Grand Borscht
- 2 quarts beef, chicken, or vegetable stock, preferably homemade (page 160 or 162)
- 1 carrot
- 1 celery stalk
- 1 whole medium onion, plus 2 large onions, chopped
- 4 pounds beef short ribs or beef shank or 2 pounds brisket
- 1 ham hock, optional
- 1 bay leaf
- 1/2 cup dried small white beans, like navy or pea, soaked overnight or boiled for 2 minutes and soaked for 2 hours, if time allows, and drained
- 1 1/2 pounds beets, peeled and diced
- 4 medium or 8 small baking potatoes, like Idaho or russet, peeled and diced
- 4 tablespoons (1/2 stick) butter
- 6 garlic cloves, roughly chopped, optional
- 2 cups shredded cabbage
- Salt and black pepper to taste
- 2 Granny Smith or other tart apples, peeled, cored, and roughly chopped
- 1/4 cup cider vinegar or red wine vinegar, or to taste
- Minced fresh dill leaves or chives for garnish
- Sour cream for serving
- Combine the stock, carrot, celery, whole onion, beef, ham hock if youre using it, bay leaf, and beans in a stockpot; bring to a boil, then cover partially and adjust the heat so the mixture simmers steadily.
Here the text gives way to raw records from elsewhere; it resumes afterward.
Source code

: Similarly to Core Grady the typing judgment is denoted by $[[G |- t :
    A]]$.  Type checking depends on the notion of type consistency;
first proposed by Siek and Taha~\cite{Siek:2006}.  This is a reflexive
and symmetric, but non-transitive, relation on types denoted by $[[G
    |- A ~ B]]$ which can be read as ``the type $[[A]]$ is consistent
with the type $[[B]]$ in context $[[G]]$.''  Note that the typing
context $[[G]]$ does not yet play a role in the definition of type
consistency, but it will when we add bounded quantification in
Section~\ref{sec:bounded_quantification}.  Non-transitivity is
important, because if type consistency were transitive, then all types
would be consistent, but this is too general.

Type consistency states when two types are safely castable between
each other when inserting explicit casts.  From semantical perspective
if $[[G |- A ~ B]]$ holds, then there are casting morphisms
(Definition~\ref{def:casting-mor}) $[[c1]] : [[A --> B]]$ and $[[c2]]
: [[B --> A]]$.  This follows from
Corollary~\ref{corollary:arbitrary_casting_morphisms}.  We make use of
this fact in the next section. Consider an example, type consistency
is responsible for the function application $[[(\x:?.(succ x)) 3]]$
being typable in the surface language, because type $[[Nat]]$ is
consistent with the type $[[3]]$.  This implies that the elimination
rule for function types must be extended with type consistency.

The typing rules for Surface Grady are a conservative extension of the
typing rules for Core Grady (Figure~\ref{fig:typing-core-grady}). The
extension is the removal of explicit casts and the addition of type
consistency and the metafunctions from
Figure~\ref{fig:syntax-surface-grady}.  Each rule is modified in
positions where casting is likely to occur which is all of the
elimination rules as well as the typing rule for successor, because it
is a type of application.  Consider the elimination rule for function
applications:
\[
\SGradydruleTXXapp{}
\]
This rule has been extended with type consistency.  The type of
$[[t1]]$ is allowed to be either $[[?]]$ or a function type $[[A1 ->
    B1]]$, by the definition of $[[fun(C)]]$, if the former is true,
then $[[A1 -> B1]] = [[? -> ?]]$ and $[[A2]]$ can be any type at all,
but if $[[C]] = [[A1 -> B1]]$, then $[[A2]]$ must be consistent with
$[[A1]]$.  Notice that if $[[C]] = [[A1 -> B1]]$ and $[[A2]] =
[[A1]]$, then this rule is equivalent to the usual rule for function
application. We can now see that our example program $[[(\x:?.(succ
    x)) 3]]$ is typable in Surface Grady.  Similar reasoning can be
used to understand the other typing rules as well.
- Cook until the meat and beans are very tender, at least 2 hours.
- Remove the bay leaf and vegetables and discard.
- Remove the beef and cool, then cut it into chunks.
- If you used the ham hock, remove the meat from the bone; reserve the meat and discard the bone.
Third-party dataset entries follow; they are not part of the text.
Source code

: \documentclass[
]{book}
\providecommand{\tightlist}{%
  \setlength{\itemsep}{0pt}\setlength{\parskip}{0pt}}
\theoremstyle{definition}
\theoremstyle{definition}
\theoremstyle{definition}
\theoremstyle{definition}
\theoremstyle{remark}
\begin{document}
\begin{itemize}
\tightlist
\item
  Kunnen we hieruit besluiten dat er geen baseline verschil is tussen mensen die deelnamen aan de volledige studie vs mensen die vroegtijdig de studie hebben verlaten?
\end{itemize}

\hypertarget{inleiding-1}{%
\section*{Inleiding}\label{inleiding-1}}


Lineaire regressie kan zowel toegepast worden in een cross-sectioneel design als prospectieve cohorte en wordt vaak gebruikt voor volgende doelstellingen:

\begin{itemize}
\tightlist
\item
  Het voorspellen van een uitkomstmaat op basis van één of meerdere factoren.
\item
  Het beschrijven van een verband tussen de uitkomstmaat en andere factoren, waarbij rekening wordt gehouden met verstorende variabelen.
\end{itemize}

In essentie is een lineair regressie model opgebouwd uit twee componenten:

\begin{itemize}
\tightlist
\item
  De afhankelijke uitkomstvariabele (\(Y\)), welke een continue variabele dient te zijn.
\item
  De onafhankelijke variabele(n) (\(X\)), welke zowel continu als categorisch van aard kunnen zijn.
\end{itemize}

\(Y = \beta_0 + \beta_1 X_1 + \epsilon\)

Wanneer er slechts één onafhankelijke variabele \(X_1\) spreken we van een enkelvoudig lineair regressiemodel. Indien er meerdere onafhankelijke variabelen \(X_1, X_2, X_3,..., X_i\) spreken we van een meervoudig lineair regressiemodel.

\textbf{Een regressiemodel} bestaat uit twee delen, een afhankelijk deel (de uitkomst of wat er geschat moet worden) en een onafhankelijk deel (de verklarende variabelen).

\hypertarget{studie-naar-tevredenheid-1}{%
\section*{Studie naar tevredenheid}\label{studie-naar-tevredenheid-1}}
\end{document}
- (This can all be done days in advance; cover and refrigerate until youre ready to proceed.)
- Meanwhile, add the beets and potatoes to the stock along with the beef and ham and simmer while you proceed with the recipe.
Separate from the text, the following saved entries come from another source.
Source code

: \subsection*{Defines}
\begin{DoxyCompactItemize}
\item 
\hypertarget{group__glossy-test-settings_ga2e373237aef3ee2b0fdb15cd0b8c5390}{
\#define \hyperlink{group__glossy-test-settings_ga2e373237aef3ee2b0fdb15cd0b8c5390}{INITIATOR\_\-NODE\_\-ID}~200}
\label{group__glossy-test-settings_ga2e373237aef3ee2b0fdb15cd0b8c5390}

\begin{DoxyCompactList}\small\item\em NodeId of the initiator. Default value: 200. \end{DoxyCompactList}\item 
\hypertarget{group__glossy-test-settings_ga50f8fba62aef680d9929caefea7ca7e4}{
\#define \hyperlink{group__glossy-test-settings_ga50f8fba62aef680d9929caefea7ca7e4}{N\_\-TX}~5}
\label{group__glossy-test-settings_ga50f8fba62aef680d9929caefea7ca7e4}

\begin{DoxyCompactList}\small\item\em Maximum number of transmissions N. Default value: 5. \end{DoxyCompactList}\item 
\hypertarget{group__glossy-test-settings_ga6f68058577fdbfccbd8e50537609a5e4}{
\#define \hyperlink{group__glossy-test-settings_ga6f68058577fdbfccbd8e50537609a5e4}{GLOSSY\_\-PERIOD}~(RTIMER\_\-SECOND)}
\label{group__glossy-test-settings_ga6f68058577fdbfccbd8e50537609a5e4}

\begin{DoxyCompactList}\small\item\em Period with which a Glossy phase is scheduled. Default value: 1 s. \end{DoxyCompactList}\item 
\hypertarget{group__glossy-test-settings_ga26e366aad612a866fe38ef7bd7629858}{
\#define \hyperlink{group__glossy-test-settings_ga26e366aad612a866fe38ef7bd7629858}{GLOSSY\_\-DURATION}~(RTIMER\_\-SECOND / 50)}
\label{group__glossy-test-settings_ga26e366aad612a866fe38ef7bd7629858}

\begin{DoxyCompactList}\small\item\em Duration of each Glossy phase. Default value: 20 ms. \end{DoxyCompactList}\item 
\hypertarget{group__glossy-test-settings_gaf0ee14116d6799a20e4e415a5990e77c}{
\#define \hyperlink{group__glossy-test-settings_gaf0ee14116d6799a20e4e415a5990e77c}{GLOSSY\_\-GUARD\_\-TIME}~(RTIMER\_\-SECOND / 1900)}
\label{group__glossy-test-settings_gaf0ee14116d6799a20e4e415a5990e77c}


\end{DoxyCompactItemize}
- Put the butter in a large skillet and turn the heat to high.
- When it melts, add the chopped onions, garlic, and cabbage, along with a large pinch of salt and a sprinkling of pepper, and cook, stirring occasionally, until the onions and cabbage are tender, 10 to 15 minutes.
- Add the apples and cook, stirring occasionally, about 5 minutes more.
- Turn off the heat and stir in the vinegar.
- Add the onion-cabbage mixture to the bubbling stock, then taste and adjust the seasoning.
- Garnish and serve hot, passing the sour cream at the table.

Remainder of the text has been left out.